**Your assignment:** In the entries that follow, find the line containing "# Configuration"; from there, copy every line exactly through the line containing "## Integrations".

BEGIN Records supplied

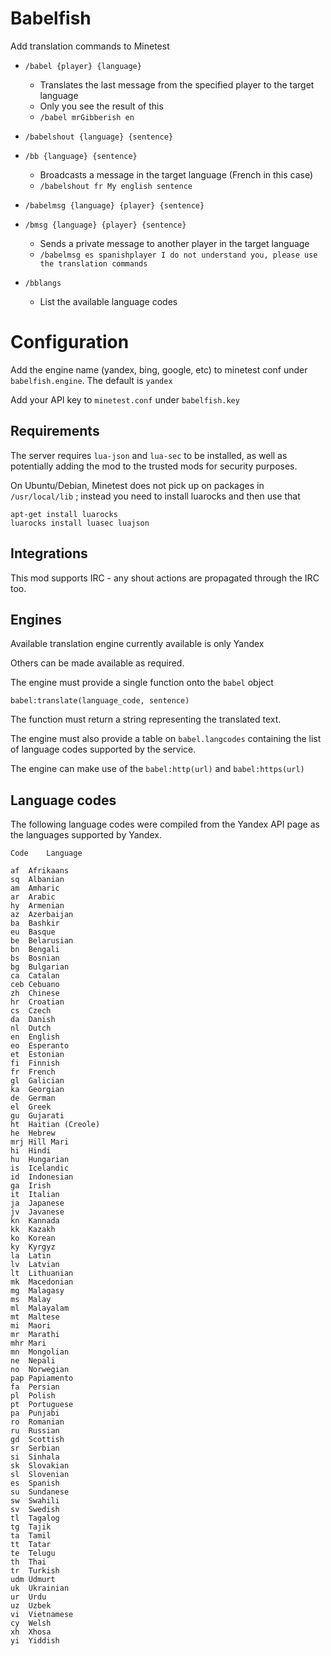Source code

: # Babelfish

Add translation commands to Minetest

* `/babel {player} {language}`
	* Translates the last message from the specified player to the target language
	* Only you see the result of this
	* `/babel mrGibberish en`

* `/babelshout {language} {sentence}`
* `/bb {language} {sentence}`
	* Broadcasts a message in the target language (French in this case)
	* `/babelshout fr My english sentence`

* `/babelmsg {language} {player} {sentence}`
* `/bmsg {language} {player} {sentence}`
	* Sends a private message to another player in the target language
	* `/babelmsg es spanishplayer I do not understand you, please use the translation commands`

* `/bblangs`
	* List the available language codes

# Configuration

Add the engine name (yandex, bing, google, etc) to minetest conf under `babelfish.engine`. The default is `yandex`

Add your API key to `minetest.conf` under `babelfish.key`

## Requirements

The server requires `lua-json` and `lua-sec` to be installed, as well as potentially adding the mod to the trusted mods for security purposes.

On Ubuntu/Debian, Minetest does not pick up on packages in `/usr/local/lib` ; instead you need to install luarocks and then use that

	apt-get install luarocks
	luarocks install luasec luajson

## Integrations

This mod supports IRC - any shout actions are propagated through the IRC too.

## Engines

Available translation engine currently available is only Yandex

Others can be made available as required.

The engine must provide a single function onto the `babel` object

	babel:translate(language_code, sentence)

The function must return a string representing the translated text.

The engine must also provide a table on `babel.langcodes` containing the list of language codes supported by the service.

The engine can make use of the `babel:http(url)` and `babel:https(url)`

## Language codes

The following language codes were compiled from the Yandex API page as the languages supported by Yandex.

	Code	Language

	af	Afrikaans
	sq	Albanian
	am	Amharic
	ar	Arabic
	hy	Armenian
	az	Azerbaijan
	ba	Bashkir
	eu	Basque
	be	Belarusian
	bn	Bengali
	bs	Bosnian
	bg	Bulgarian
	ca	Catalan
	ceb	Cebuano
	zh	Chinese
	hr	Croatian
	cs	Czech
	da	Danish
	nl	Dutch
	en	English
	eo	Esperanto
	et	Estonian
	fi	Finnish
	fr	French
	gl	Galician
	ka	Georgian
	de	German
	el	Greek
	gu	Gujarati
	ht	Haitian (Creole)
	he	Hebrew
	mrj	Hill Mari
	hi	Hindi
	hu	Hungarian
	is	Icelandic
	id	Indonesian
	ga	Irish
	it	Italian
	ja	Japanese
	jv	Javanese
	kn	Kannada
	kk	Kazakh
	ko	Korean
	ky	Kyrgyz
	la	Latin
	lv	Latvian
	lt	Lithuanian
	mk	Macedonian
	mg	Malagasy
	ms	Malay
	ml	Malayalam
	mt	Maltese
	mi	Maori
	mr	Marathi
	mhr	Mari
	mn	Mongolian
	ne	Nepali
	no	Norwegian
	pap	Papiamento
	fa	Persian
	pl	Polish
	pt	Portuguese
	pa	Punjabi
	ro	Romanian
	ru	Russian
	gd	Scottish
	sr	Serbian
	si	Sinhala
	sk	Slovakian
	sl	Slovenian
	es	Spanish
	su	Sundanese
	sw	Swahili
	sv	Swedish
	tl	Tagalog
	tg	Tajik
	ta	Tamil
	tt	Tatar
	te	Telugu
	th	Thai
	tr	Turkish
	udm	Udmurt
	uk	Ukrainian
	ur	Urdu
	uz	Uzbek
	vi	Vietnamese
	cy	Welsh
	xh	Xhosa
	yi	Yiddish

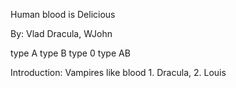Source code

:  Human blood is Delicious

By: Vlad Dracula, WJohn

type A type B
type 0 type AB

Introduction: Vampires like blood 1. Dracula, 2. Louis
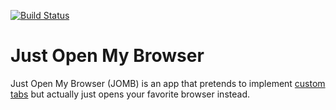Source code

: [![Build Status](https://travis-ci.org/pocmo/Just-Open-My-Browser.svg?branch=master)](https://travis-ci.org/pocmo/Just-Open-My-Browser)

Just Open My Browser
====================

Just Open My Browser (JOMB) is an app that pretends to implement [custom tabs](https://developer.chrome.com/multidevice/android/customtabs) but actually just opens your favorite browser instead.
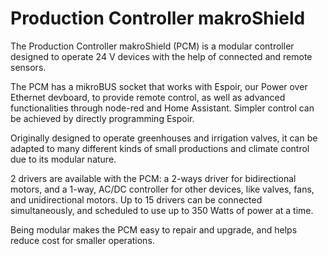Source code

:# Production Controller makroShield
The Production Controller makroShield (PCM) is a modular controller designed to operate 24 V devices with the help of connected and remote sensors.

The PCM has a mikroBUS socket that works with Espoir, our Power over Ethernet devboard, to provide remote control, as well as advanced functionalities through node-red and Home Assistant. Simpler control can be achieved by directly programming Espoir.

Originally designed to operate greenhouses and irrigation valves, it can be adapted to many different kinds of small productions and climate control due to its modular nature.

2 drivers are available with the PCM: a 2-ways driver for bidirectional motors, and a 1-way, AC/DC controller for other devices, like valves, fans, and unidirectional motors. Up to 15 drivers can be connected simultaneously, and scheduled to use up to 350 Watts of power at a time.

Being modular makes the PCM easy to repair and upgrade, and helps reduce cost for smaller operations.
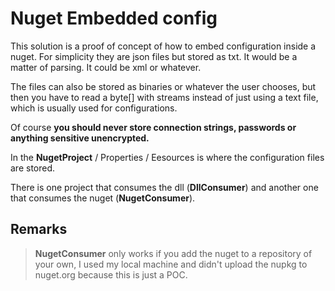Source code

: # Nuget Embedded config
This solution is a proof of concept of how to embed configuration inside a nuget. For simplicity they are json files but stored as txt. It would be a matter of parsing. It could be xml or whatever.

The files can also be stored as binaries or whatever the user chooses, but then you have to read a byte[] with streams instead of just using a text file, which is usually used for configurations.

Of course **you should never store connection strings, passwords or anything sensitive unencrypted.**

In the **NugetProject** / Properties / Eesources is where the configuration files are stored.

There is one project that consumes the dll (**DllConsumer**) and another one that consumes the nuget (**NugetConsumer**).

## Remarks
> **NugetConsumer** only works if you add the nuget to a repository of your own, I used my local machine and didn't upload the nupkg to nuget.org because this is just a POC.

END Records supplied

**The completed task:**
# Configuration

Add the engine name (yandex, bing, google, etc) to minetest conf under `babelfish.engine`. The default is `yandex`

Add your API key to `minetest.conf` under `babelfish.key`

## Requirements

The server requires `lua-json` and `lua-sec` to be installed, as well as potentially adding the mod to the trusted mods for security purposes.

On Ubuntu/Debian, Minetest does not pick up on packages in `/usr/local/lib` ; instead you need to install luarocks and then use that

	apt-get install luarocks
	luarocks install luasec luajson

## Integrations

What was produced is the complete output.